Please copy exactly the lines from the first in the records through the line that contains "Name | Type", but not the pictures.

BEGIN

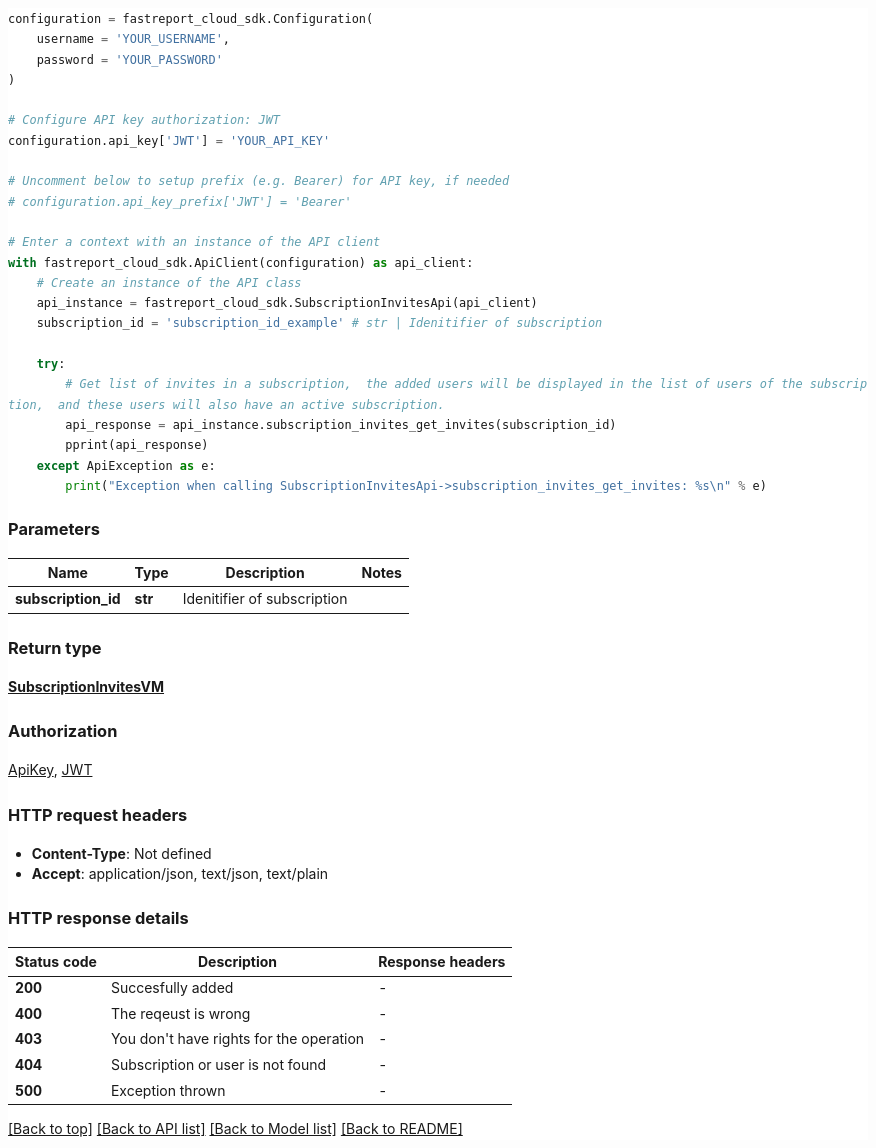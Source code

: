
 ```python
configuration = fastreport_cloud_sdk.Configuration(
    username = 'YOUR_USERNAME',
    password = 'YOUR_PASSWORD'
)

# Configure API key authorization: JWT
configuration.api_key['JWT'] = 'YOUR_API_KEY'

# Uncomment below to setup prefix (e.g. Bearer) for API key, if needed
# configuration.api_key_prefix['JWT'] = 'Bearer'

# Enter a context with an instance of the API client
with fastreport_cloud_sdk.ApiClient(configuration) as api_client:
    # Create an instance of the API class
    api_instance = fastreport_cloud_sdk.SubscriptionInvitesApi(api_client)
    subscription_id = 'subscription_id_example' # str | Idenitifier of subscription

    try:
        # Get list of invites in a subscription,  the added users will be displayed in the list of users of the subscription,  and these users will also have an active subscription.
        api_response = api_instance.subscription_invites_get_invites(subscription_id)
        pprint(api_response)
    except ApiException as e:
        print("Exception when calling SubscriptionInvitesApi->subscription_invites_get_invites: %s\n" % e)
```

### Parameters

Name | Type | Description  | Notes
------------- | ------------- | ------------- | -------------
 **subscription_id** | **str**| Idenitifier of subscription | 

### Return type

[**SubscriptionInvitesVM**](SubscriptionInvitesVM.md)

### Authorization

[ApiKey](../README.md#ApiKey), [JWT](../README.md#JWT)

### HTTP request headers

 - **Content-Type**: Not defined
 - **Accept**: application/json, text/json, text/plain

### HTTP response details
| Status code | Description | Response headers |
|-------------|-------------|------------------|
**200** | Succesfully added |  -  |
**400** | The reqeust is wrong |  -  |
**403** | You don&#39;t have rights for the operation |  -  |
**404** | Subscription or user is not found |  -  |
**500** | Exception thrown |  -  |

[[Back to top]](#) [[Back to API list]](../README.md#documentation-for-api-endpoints) [[Back to Model list]](../README.md#documentation-for-models) [[Back to README]](../README.md)

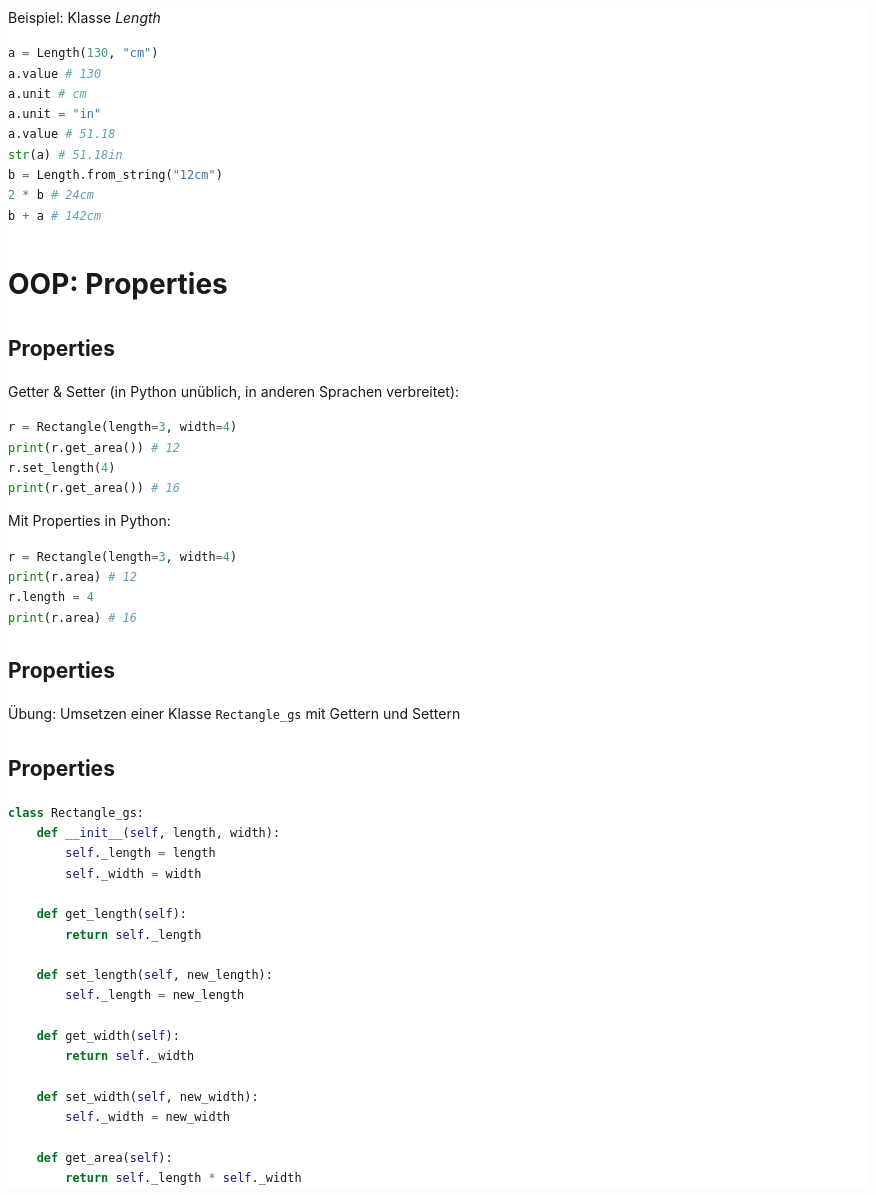 Beispiel: Klasse _Length_

```py
a = Length(130, "cm")
a.value # 130
a.unit # cm
a.unit = "in"
a.value # 51.18
str(a) # 51.18in
b = Length.from_string("12cm")
2 * b # 24cm
b + a # 142cm
```

# OOP: Properties

## Properties

Getter & Setter (in Python unüblich, in anderen Sprachen verbreitet):

```py
r = Rectangle(length=3, width=4)
print(r.get_area()) # 12
r.set_length(4)
print(r.get_area()) # 16
```

Mit Properties in Python:

```py
r = Rectangle(length=3, width=4)
print(r.area) # 12
r.length = 4
print(r.area) # 16
```

## Properties

Übung: Umsetzen einer Klasse `Rectangle_gs` mit Gettern und Settern

## Properties

```py
class Rectangle_gs:
    def __init__(self, length, width):
        self._length = length
        self._width = width

    def get_length(self):
        return self._length

    def set_length(self, new_length):
        self._length = new_length

    def get_width(self):
        return self._width

    def set_width(self, new_width):
        self._width = new_width

    def get_area(self):
        return self._length * self._width
```
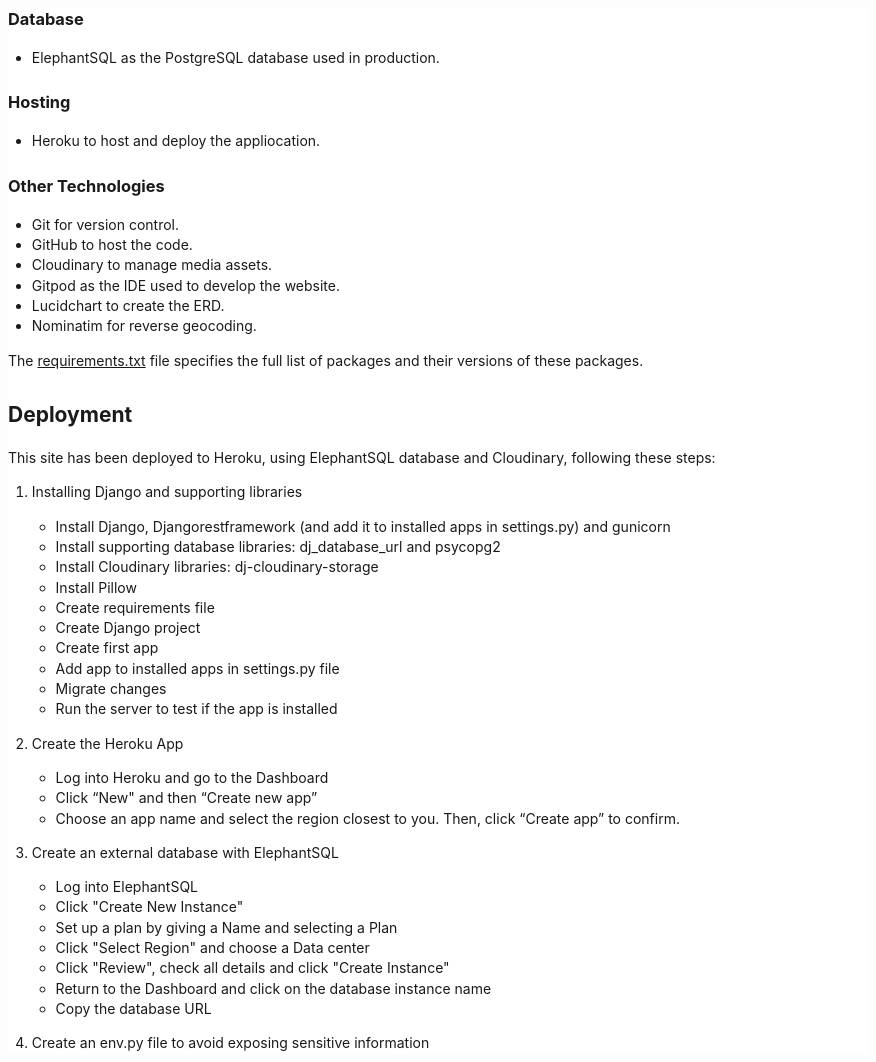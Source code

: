 ### Database

- ElephantSQL as the PostgreSQL database used in production.

### Hosting

- Heroku to host and deploy the appliocation.

### Other Technologies

- Git for version control.
- GitHub to host the code.
- Cloudinary to manage media assets.
- Gitpod as the IDE used to develop the website.
- Lucidchart to create the ERD.
- Nominatim for reverse geocoding.

The [requirements.txt](requirements.txt) file specifies the full list of packages and their versions of these packages.


## Deployment

This site has been deployed to Heroku, using ElephantSQL database and Cloudinary, following these steps:

1. Installing Django and supporting libraries

    - Install Django, Djangorestframework (and add it to installed apps in settings.py) and gunicorn
    - Install supporting database libraries: dj_database_url and psycopg2
    - Install Cloudinary libraries: dj-cloudinary-storage
    - Install Pillow
    - Create requirements file
    - Create Django project
    - Create first app
    - Add app to installed apps in settings.py file
    - Migrate changes
    - Run the server to test if the app is installed

2. Create the Heroku App
    - Log into Heroku and go to the Dashboard
    - Click “New" and then “Create new app”
    - Choose an app name and select the region closest to you. Then, click “Create app” to confirm.

3. Create an external database with ElephantSQL

    - Log into ElephantSQL
    - Click "Create New Instance"
    - Set up a plan by giving a Name and selecting a Plan
    - Click "Select Region" and choose a Data center
    - Click "Review", check all details and click "Create Instance"
    - Return to the Dashboard and click on the database instance name
    - Copy the database URL

4. Create an env.py file to avoid exposing sensitive information

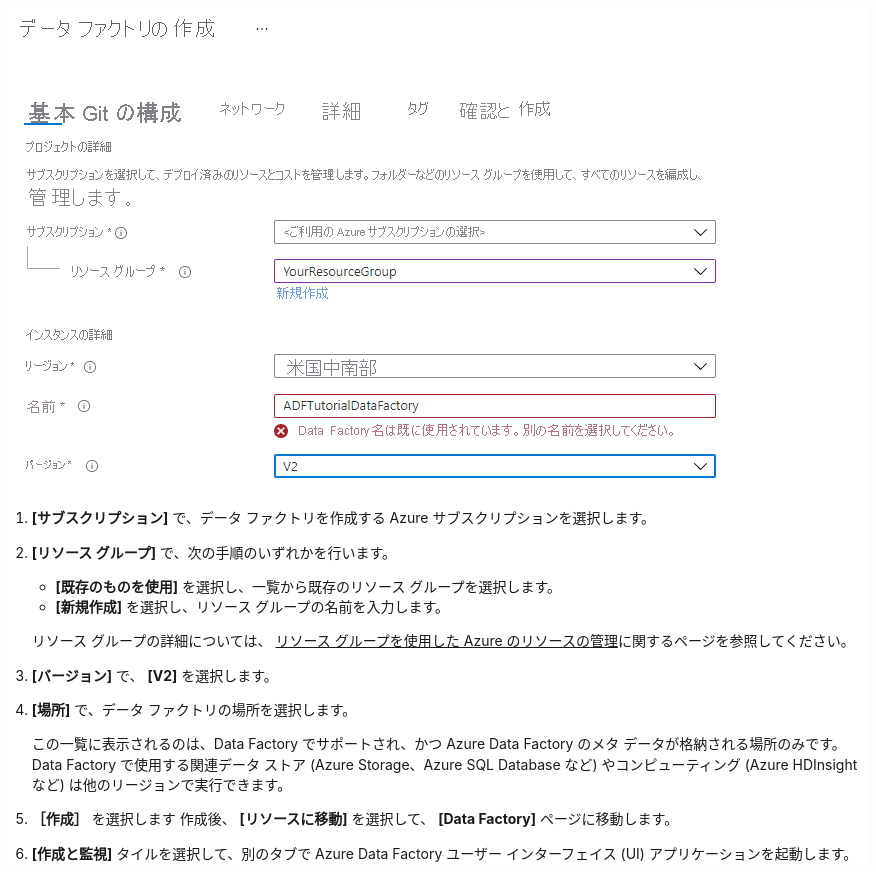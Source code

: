    ![名前が使用できないときのエラー](./media/doc-common-process/name-not-available-error.png)
1. **[サブスクリプション]** で、データ ファクトリを作成する Azure サブスクリプションを選択します。 
1. **[リソース グループ]** で、次の手順のいずれかを行います。
     
   - **[既存のものを使用]** を選択し、一覧から既存のリソース グループを選択します。 
   - **[新規作成]** を選択し、リソース グループの名前を入力します。   
         
   リソース グループの詳細については、 [リソース グループを使用した Azure のリソースの管理](../azure-resource-manager/management/overview.md)に関するページを参照してください。  
1. **[バージョン]** で、 **[V2]** を選択します。
1. **[場所]** で、データ ファクトリの場所を選択します。

   この一覧に表示されるのは、Data Factory でサポートされ、かつ Azure Data Factory のメタ データが格納される場所のみです。 Data Factory で使用する関連データ ストア (Azure Storage、Azure SQL Database など) やコンピューティング (Azure HDInsight など) は他のリージョンで実行できます。

1. **［作成］** を選択します 作成後、 **[リソースに移動]** を選択して、 **[Data Factory]** ページに移動します。 

1. **[作成と監視]** タイルを選択して、別のタブで Azure Data Factory ユーザー インターフェイス (UI) アプリケーションを起動します。
   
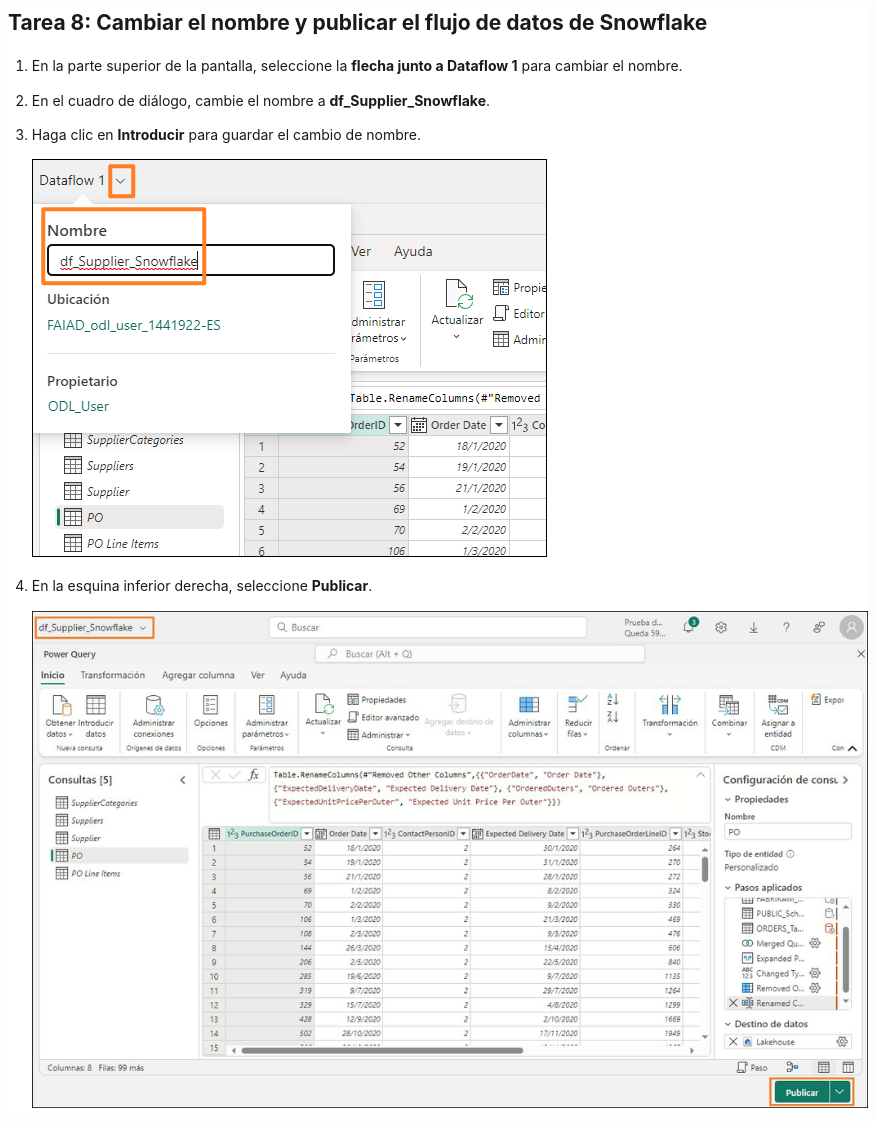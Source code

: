 ## Tarea 8: Cambiar el nombre y publicar el flujo de datos de Snowflake

1. En la parte superior de la pantalla, seleccione la **flecha junto a Dataflow 1** para cambiar el nombre.

2. En el cuadro de diálogo, cambie el nombre a **df_Supplier_Snowflake**.

3. Haga clic en **Introducir** para guardar el cambio de nombre.

    ![](../media/lab-04/image071.png)

4. En la esquina inferior derecha, seleccione **Publicar**.

    ![](../media/lab-04/image074.png)
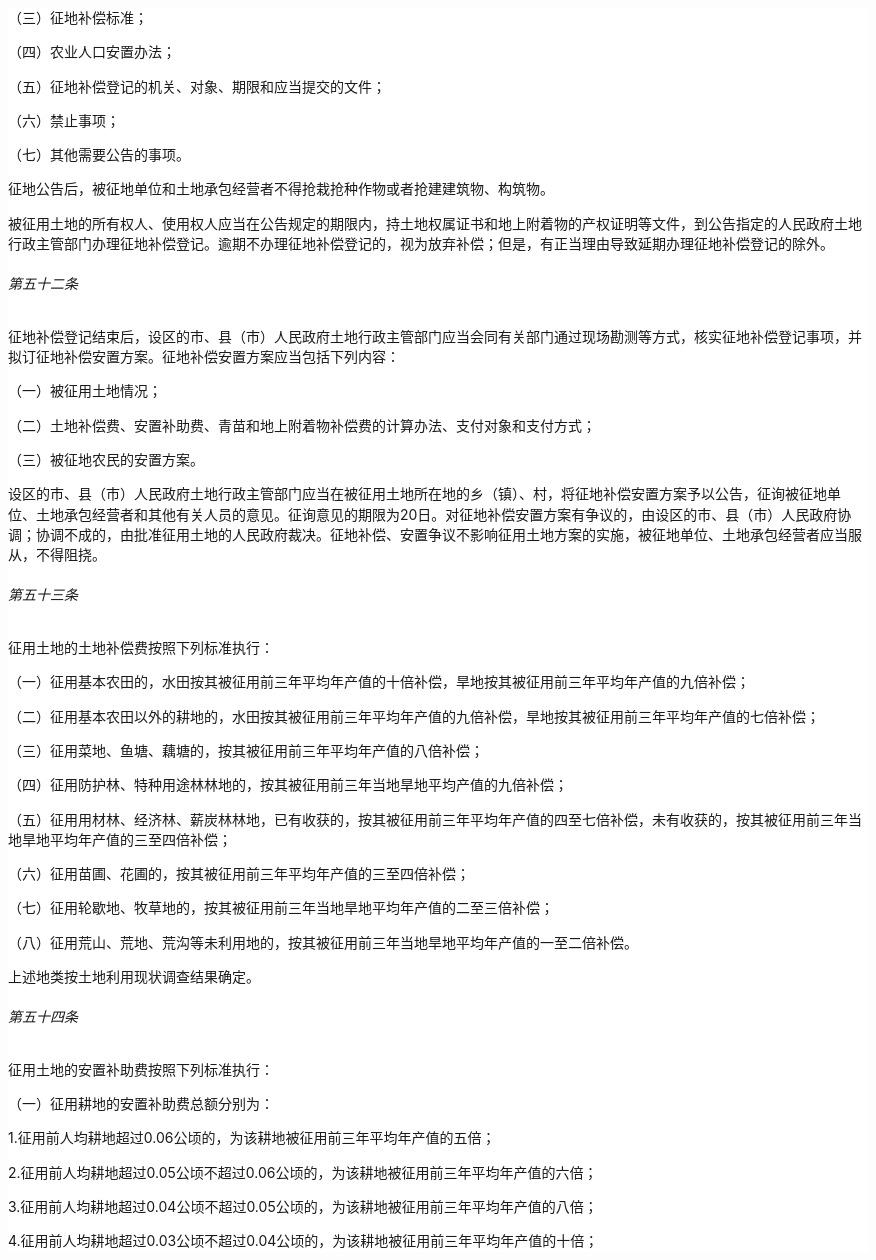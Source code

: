 （三）征地补偿标准；

（四）农业人口安置办法；

（五）征地补偿登记的机关、对象、期限和应当提交的文件；

（六）禁止事项；

（七）其他需要公告的事项。

征地公告后，被征地单位和土地承包经营者不得抢栽抢种作物或者抢建建筑物、构筑物。

被征用土地的所有权人、使用权人应当在公告规定的期限内，持土地权属证书和地上附着物的产权证明等文件，到公告指定的人民政府土地行政主管部门办理征地补偿登记。逾期不办理征地补偿登记的，视为放弃补偿；但是，有正当理由导致延期办理征地补偿登记的除外。

###### 第五十二条

征地补偿登记结束后，设区的市、县（市）人民政府土地行政主管部门应当会同有关部门通过现场勘测等方式，核实征地补偿登记事项，并拟订征地补偿安置方案。征地补偿安置方案应当包括下列内容：

（一）被征用土地情况；

（二）土地补偿费、安置补助费、青苗和地上附着物补偿费的计算办法、支付对象和支付方式；

（三）被征地农民的安置方案。

设区的市、县（市）人民政府土地行政主管部门应当在被征用土地所在地的乡（镇）、村，将征地补偿安置方案予以公告，征询被征地单位、土地承包经营者和其他有关人员的意见。征询意见的期限为20日。对征地补偿安置方案有争议的，由设区的市、县（市）人民政府协调；协调不成的，由批准征用土地的人民政府裁决。征地补偿、安置争议不影响征用土地方案的实施，被征地单位、土地承包经营者应当服从，不得阻挠。

###### 第五十三条

征用土地的土地补偿费按照下列标准执行：

（一）征用基本农田的，水田按其被征用前三年平均年产值的十倍补偿，旱地按其被征用前三年平均年产值的九倍补偿；

（二）征用基本农田以外的耕地的，水田按其被征用前三年平均年产值的九倍补偿，旱地按其被征用前三年平均年产值的七倍补偿；

（三）征用菜地、鱼塘、藕塘的，按其被征用前三年平均年产值的八倍补偿；

（四）征用防护林、特种用途林林地的，按其被征用前三年当地旱地平均产值的九倍补偿；

（五）征用用材林、经济林、薪炭林林地，已有收获的，按其被征用前三年平均年产值的四至七倍补偿，未有收获的，按其被征用前三年当地旱地平均年产值的三至四倍补偿；

（六）征用苗圃、花圃的，按其被征用前三年平均年产值的三至四倍补偿；

（七）征用轮歇地、牧草地的，按其被征用前三年当地旱地平均年产值的二至三倍补偿；

（八）征用荒山、荒地、荒沟等未利用地的，按其被征用前三年当地旱地平均年产值的一至二倍补偿。

上述地类按土地利用现状调查结果确定。

###### 第五十四条

征用土地的安置补助费按照下列标准执行：

（一）征用耕地的安置补助费总额分别为：

1.征用前人均耕地超过0.06公顷的，为该耕地被征用前三年平均年产值的五倍；

2.征用前人均耕地超过0.05公顷不超过0.06公顷的，为该耕地被征用前三年平均年产值的六倍；

3.征用前人均耕地超过0.04公顷不超过0.05公顷的，为该耕地被征用前三年平均年产值的八倍；

4.征用前人均耕地超过0.03公顷不超过0.04公顷的，为该耕地被征用前三年平均年产值的十倍；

END

## [WRITTEN REPLY]
Source code

:
 ```python
configuration = fastreport_cloud_sdk.Configuration(
    username = 'YOUR_USERNAME',
    password = 'YOUR_PASSWORD'
)

# Configure API key authorization: JWT
configuration.api_key['JWT'] = 'YOUR_API_KEY'

# Uncomment below to setup prefix (e.g. Bearer) for API key, if needed
# configuration.api_key_prefix['JWT'] = 'Bearer'

# Enter a context with an instance of the API client
with fastreport_cloud_sdk.ApiClient(configuration) as api_client:
    # Create an instance of the API class
    api_instance = fastreport_cloud_sdk.SubscriptionInvitesApi(api_client)
    subscription_id = 'subscription_id_example' # str | Idenitifier of subscription

    try:
        # Get list of invites in a subscription,  the added users will be displayed in the list of users of the subscription,  and these users will also have an active subscription.
        api_response = api_instance.subscription_invites_get_invites(subscription_id)
        pprint(api_response)
    except ApiException as e:
        print("Exception when calling SubscriptionInvitesApi->subscription_invites_get_invites: %s\n" % e)
```

### Parameters

Name | Type | Description  | Notes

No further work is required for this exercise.